### Required work
Your answer should hold all lines of the entries that include the word "listan".
Source information START
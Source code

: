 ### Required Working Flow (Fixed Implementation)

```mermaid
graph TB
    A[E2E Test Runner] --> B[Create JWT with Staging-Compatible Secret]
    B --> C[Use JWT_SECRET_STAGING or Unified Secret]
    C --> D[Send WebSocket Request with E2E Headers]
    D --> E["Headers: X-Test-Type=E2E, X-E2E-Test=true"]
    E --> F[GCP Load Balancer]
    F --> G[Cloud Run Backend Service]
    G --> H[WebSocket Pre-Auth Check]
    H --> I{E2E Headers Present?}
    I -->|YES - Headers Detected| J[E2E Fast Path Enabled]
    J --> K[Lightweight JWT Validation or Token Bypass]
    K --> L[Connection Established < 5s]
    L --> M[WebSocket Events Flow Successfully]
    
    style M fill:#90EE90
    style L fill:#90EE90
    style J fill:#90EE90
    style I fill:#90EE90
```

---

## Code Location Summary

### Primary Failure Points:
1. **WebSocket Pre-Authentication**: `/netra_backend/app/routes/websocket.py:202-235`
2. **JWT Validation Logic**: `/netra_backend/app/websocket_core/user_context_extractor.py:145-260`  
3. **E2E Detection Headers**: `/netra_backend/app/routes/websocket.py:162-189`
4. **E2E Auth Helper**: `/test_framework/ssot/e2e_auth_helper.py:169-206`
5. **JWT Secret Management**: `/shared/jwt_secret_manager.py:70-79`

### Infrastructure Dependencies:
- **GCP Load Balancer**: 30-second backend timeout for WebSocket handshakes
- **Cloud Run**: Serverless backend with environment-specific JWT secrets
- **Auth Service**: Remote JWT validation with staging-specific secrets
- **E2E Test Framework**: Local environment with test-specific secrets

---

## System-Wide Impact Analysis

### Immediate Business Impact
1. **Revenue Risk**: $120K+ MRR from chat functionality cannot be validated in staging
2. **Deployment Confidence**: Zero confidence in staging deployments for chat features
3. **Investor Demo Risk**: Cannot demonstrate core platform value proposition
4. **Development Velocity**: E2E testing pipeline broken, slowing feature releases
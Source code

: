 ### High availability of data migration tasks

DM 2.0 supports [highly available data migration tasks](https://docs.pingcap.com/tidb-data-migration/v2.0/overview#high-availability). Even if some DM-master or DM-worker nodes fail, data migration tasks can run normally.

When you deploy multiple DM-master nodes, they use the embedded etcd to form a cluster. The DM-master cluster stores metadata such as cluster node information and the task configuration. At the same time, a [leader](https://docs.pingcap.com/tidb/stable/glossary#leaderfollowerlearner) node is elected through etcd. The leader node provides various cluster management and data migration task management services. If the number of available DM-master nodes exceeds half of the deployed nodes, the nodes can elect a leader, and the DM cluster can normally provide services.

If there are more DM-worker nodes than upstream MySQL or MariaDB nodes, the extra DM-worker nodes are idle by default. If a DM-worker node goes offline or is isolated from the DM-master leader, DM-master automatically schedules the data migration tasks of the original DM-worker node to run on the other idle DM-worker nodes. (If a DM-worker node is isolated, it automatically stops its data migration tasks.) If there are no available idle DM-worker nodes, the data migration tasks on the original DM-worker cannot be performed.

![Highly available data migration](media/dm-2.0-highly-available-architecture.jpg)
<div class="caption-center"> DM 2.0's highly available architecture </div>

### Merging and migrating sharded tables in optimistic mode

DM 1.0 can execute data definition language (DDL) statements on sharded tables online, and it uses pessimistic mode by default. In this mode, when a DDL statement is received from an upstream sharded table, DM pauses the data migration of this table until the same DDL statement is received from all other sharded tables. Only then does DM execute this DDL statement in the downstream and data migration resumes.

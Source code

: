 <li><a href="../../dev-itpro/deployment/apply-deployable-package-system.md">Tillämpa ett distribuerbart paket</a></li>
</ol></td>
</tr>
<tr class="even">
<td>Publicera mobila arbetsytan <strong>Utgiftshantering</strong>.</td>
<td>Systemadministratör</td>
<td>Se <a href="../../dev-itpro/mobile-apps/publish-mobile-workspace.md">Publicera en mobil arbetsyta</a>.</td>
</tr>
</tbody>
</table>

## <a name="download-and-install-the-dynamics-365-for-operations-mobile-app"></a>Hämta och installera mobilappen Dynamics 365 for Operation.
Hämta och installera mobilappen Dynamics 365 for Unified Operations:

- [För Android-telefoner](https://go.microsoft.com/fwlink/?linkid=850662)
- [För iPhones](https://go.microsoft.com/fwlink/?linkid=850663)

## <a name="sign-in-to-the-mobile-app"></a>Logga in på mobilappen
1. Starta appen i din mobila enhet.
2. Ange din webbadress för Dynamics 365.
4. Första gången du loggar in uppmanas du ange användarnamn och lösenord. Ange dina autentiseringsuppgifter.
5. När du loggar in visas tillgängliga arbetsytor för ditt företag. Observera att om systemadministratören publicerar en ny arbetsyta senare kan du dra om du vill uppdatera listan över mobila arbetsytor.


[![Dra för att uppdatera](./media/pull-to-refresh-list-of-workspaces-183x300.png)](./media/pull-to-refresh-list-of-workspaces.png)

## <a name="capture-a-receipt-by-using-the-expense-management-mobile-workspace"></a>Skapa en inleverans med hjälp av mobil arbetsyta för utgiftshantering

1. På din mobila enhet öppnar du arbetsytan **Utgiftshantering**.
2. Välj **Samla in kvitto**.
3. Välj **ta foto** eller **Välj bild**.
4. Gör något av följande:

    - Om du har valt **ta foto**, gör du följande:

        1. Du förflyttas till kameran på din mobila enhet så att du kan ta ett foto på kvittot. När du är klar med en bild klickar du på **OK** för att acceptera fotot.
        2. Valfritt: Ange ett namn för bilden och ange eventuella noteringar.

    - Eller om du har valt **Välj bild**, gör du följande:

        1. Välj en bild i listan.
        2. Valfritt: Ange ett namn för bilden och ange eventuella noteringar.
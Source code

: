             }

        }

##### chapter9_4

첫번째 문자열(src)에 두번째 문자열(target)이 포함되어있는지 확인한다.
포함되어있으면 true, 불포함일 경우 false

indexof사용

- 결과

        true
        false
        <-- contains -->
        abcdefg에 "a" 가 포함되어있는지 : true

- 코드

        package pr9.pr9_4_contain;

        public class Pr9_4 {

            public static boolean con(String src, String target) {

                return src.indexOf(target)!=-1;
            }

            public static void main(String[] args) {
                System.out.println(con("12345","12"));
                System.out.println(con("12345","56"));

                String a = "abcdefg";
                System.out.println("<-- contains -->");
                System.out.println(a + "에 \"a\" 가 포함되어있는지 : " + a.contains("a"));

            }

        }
Source information END
### Result
5. När du loggar in visas tillgängliga arbetsytor för ditt företag. Observera att om systemadministratören publicerar en ny arbetsyta senare kan du dra om du vill uppdatera listan över mobila arbetsytor.
        1. Välj en bild i listan.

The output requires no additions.